I’m a hopeless lyric geek. Nearly everything reminds me of a song.
“Go on your way, Daniel,” the angel says (in verse 9 and again in verse 13). And I immediately start singing Fleetwood Mac. You can go your own way (Go your own wa-aaa-ay). And because I’m always up for a distraction, Frank Sinatra and a whole host of random musical characters continue the game in my head.
I’ll do it my way. Are you gonna go my way? Love will find a way. She’s got a way about her. Oooo, baby I love your way.
I attribute my lyrical obsession to my endless hours spent singing along to cassette tapes in the car with my brother and friends growing up. We lived in a small Alabama town where “riding around” was the coolest thing a teenager could do, and the pastime was exactly as glamorous as it sounds. But make no mistake—we cruised that single stretch of highway like our life depended on it. I think sometimes we actually thought it did.

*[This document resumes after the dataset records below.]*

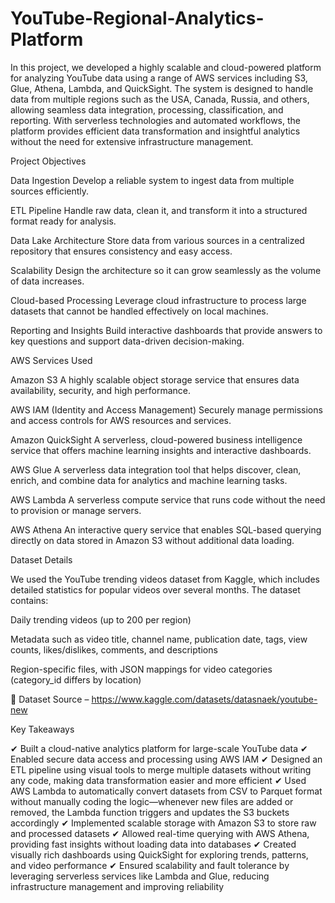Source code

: # YouTube-Regional-Analytics-Platform
In this project, we developed a highly scalable and cloud-powered platform for analyzing YouTube data using a range of AWS services including S3, Glue, Athena, Lambda, and QuickSight. The system is designed to handle data from multiple regions such as the USA, Canada, Russia, and others, allowing seamless data integration, processing, classification, and reporting. With serverless technologies and automated workflows, the platform provides efficient data transformation and insightful analytics without the need for extensive infrastructure management.

Project Objectives

Data Ingestion
Develop a reliable system to ingest data from multiple sources efficiently.

ETL Pipeline
Handle raw data, clean it, and transform it into a structured format ready for analysis.

Data Lake Architecture
Store data from various sources in a centralized repository that ensures consistency and easy access.

Scalability
Design the architecture so it can grow seamlessly as the volume of data increases.

Cloud-based Processing
Leverage cloud infrastructure to process large datasets that cannot be handled effectively on local machines.

Reporting and Insights
Build interactive dashboards that provide answers to key questions and support data-driven decision-making.




AWS Services Used

Amazon S3
A highly scalable object storage service that ensures data availability, security, and high performance.

AWS IAM (Identity and Access Management)
Securely manage permissions and access controls for AWS resources and services.

Amazon QuickSight
A serverless, cloud-powered business intelligence service that offers machine learning insights and interactive dashboards.

AWS Glue
A serverless data integration tool that helps discover, clean, enrich, and combine data for analytics and machine learning tasks.

AWS Lambda
A serverless compute service that runs code without the need to provision or manage servers.

AWS Athena
An interactive query service that enables SQL-based querying directly on data stored in Amazon S3 without additional data loading.



Dataset Details

We used the YouTube trending videos dataset from Kaggle, which includes detailed statistics for popular videos over several months. The dataset contains:

Daily trending videos (up to 200 per region)

Metadata such as video title, channel name, publication date, tags, view counts, likes/dislikes, comments, and descriptions

Region-specific files, with JSON mappings for video categories (category_id differs by location)

🔗 Dataset Source – https://www.kaggle.com/datasets/datasnaek/youtube-new


Key Takeaways

✔ Built a cloud-native analytics platform for large-scale YouTube data
✔ Enabled secure data access and processing using AWS IAM
✔ Designed an ETL pipeline using visual tools to merge multiple datasets without writing any code, making data transformation easier and more efficient
✔ Used AWS Lambda to automatically convert datasets from CSV to Parquet format without manually coding the logic—whenever new files are added or removed, the Lambda function triggers and updates the S3 buckets accordingly
✔ Implemented scalable storage with Amazon S3 to store raw and processed datasets
✔ Allowed real-time querying with AWS Athena, providing fast insights without loading data into databases
✔ Created visually rich dashboards using QuickSight for exploring trends, patterns, and video performance
✔ Ensured scalability and fault tolerance by leveraging serverless services like Lambda and Glue, reducing infrastructure management and improving reliability
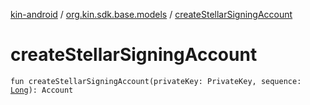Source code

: [kin-android](../index.md) / [org.kin.sdk.base.models](index.md) / [createStellarSigningAccount](./create-stellar-signing-account.md)

# createStellarSigningAccount

`fun createStellarSigningAccount(privateKey: PrivateKey, sequence: `[`Long`](https://kotlinlang.org/api/latest/jvm/stdlib/kotlin/-long/index.html)`): Account`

I was a good girl (loved my mama, loved Jesus, and America too. Tom Petty, anyone?). I did well in school and followed more rules than I broke, especially in the light of day. But underneath, I was trying to find my way just like we all were. It was acceptance and significance we were after. Our goal was our glory, be it in the form of a beer and a cigarette or youth group council and extracurricular accolades.
Many days I find myself back there, desperately trying to build my own kingdom.
Staring at the aftermath of these 12 chapters of Daniel—all the egos and kingdoms that have crumbled in both dreams and real life—I see it as clearly as when I look back on my high school self. So much effort for things that matter so little, so many idols built up just to watch them fall. Perspective might come easily enough with 20 years or 12 chapters, but not so much when you’re in the thick of the struggle and the waiting.
It’s no surprise that Daniel (by this time an old man who’s spent years in exile) stands here at the close of the book feeling pretty awful. He is utterly confused by all he has witnessed and heard, and he has one question: How and when is this finally going to end? Daniel—the man we have praised for his faithfulness, and rightly so—is just ready for this insanity to be over already.
The angel does not answer Daniel’s question but points him to the answer, in two parts: “for the words are secret and sealed until the time of the end” (Daniel 12:9). The word “sealed” here (also in Daniel 8:26) means to close up for safekeeping, to preserve as-is. The truths Daniel heard and witnessed are everlasting, unchanging truths.
The earth and all its works will burn up, but the Word of God will last forever (see 2 Peter 3:10 & Isaiah 40:8).
The angel also says this: “None of the wicked will understand, but the wise will understand” (Daniel 12:10). Wisdom is not knowing the answer, it is knowing the God who IS the answer. Daniel’s question of the “how long?” is a valid one (one echoed throughout Scripture—see Psalm 13). It’s a hard thing to be held captive in a place that’s not your home. We fret and wring our hands, with so many questions about what tomorrow holds, what next year will bring and 30 years after that. Daniel wondered, too. But our God is infinitely bigger than our confusion.
Our view is limited to hindsight, but our God sees from beginning to end because He is the beginning and the end (Revelation 1:8). The only true kingdom is His Kingdom. The only true way is His Way.
Friend, the way for the wisdom and the waiting lies in God’s Word. His Word is where He meets us, day after day, in our place of earthly exile, and fills our hearts and minds with His truth. It is where we find Jesus, who is the Way, the Truth, the Life (John 14:6). True wisdom starts here, prayerfully reading the pages of His Word.
So get up and go on your way today, sister. Be free of building your own kingdom. Take heart knowing that your way is not your own. The God of Daniel leads you.